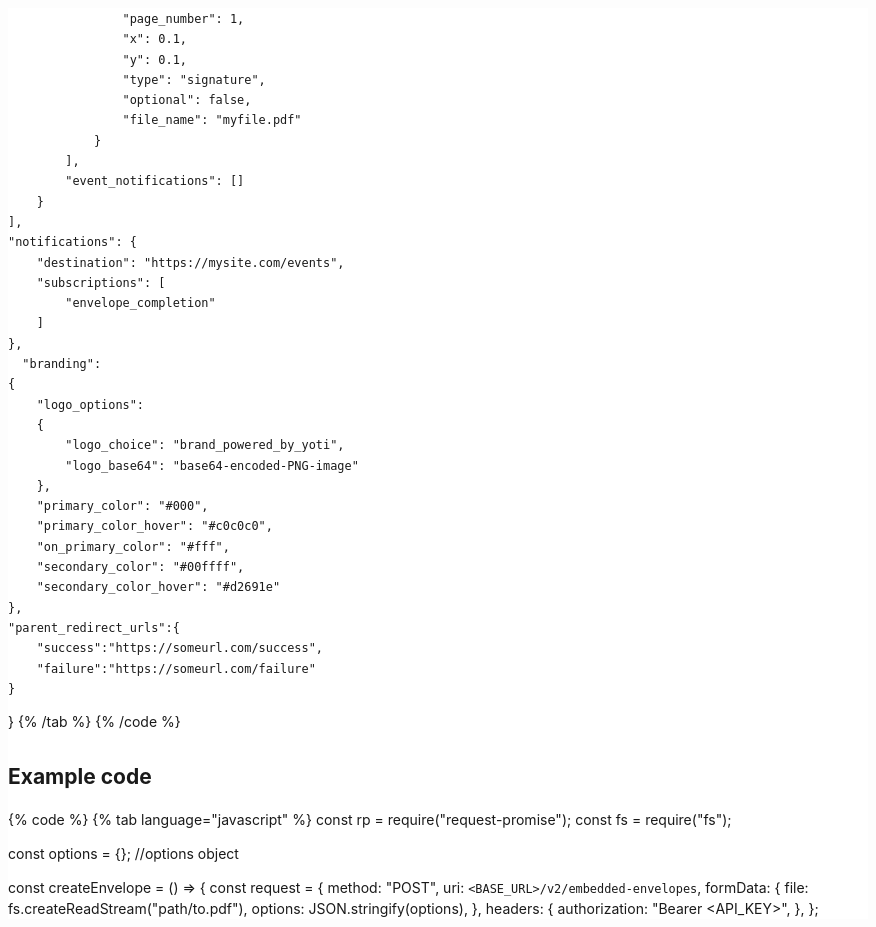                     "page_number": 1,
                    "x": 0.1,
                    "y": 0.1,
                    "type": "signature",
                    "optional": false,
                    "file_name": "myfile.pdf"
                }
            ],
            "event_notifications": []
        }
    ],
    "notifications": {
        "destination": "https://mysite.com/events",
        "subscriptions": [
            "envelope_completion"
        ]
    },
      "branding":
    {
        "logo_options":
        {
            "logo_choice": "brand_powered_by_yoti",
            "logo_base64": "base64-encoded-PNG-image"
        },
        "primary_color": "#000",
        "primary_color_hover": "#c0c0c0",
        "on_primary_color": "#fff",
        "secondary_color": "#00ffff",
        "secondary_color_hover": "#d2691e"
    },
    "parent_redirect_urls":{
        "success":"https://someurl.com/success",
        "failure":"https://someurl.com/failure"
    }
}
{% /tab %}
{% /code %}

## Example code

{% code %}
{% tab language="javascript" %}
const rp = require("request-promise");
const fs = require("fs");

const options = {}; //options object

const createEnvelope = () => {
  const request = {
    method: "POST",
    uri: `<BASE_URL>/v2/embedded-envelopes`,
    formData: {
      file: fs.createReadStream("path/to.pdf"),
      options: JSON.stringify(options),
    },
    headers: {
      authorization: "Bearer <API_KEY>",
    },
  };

## EXERCISE GOAL
Only the number is wanted: how many lines in the entries above contain the word "request"?

## EXPECTED OUTPUT
2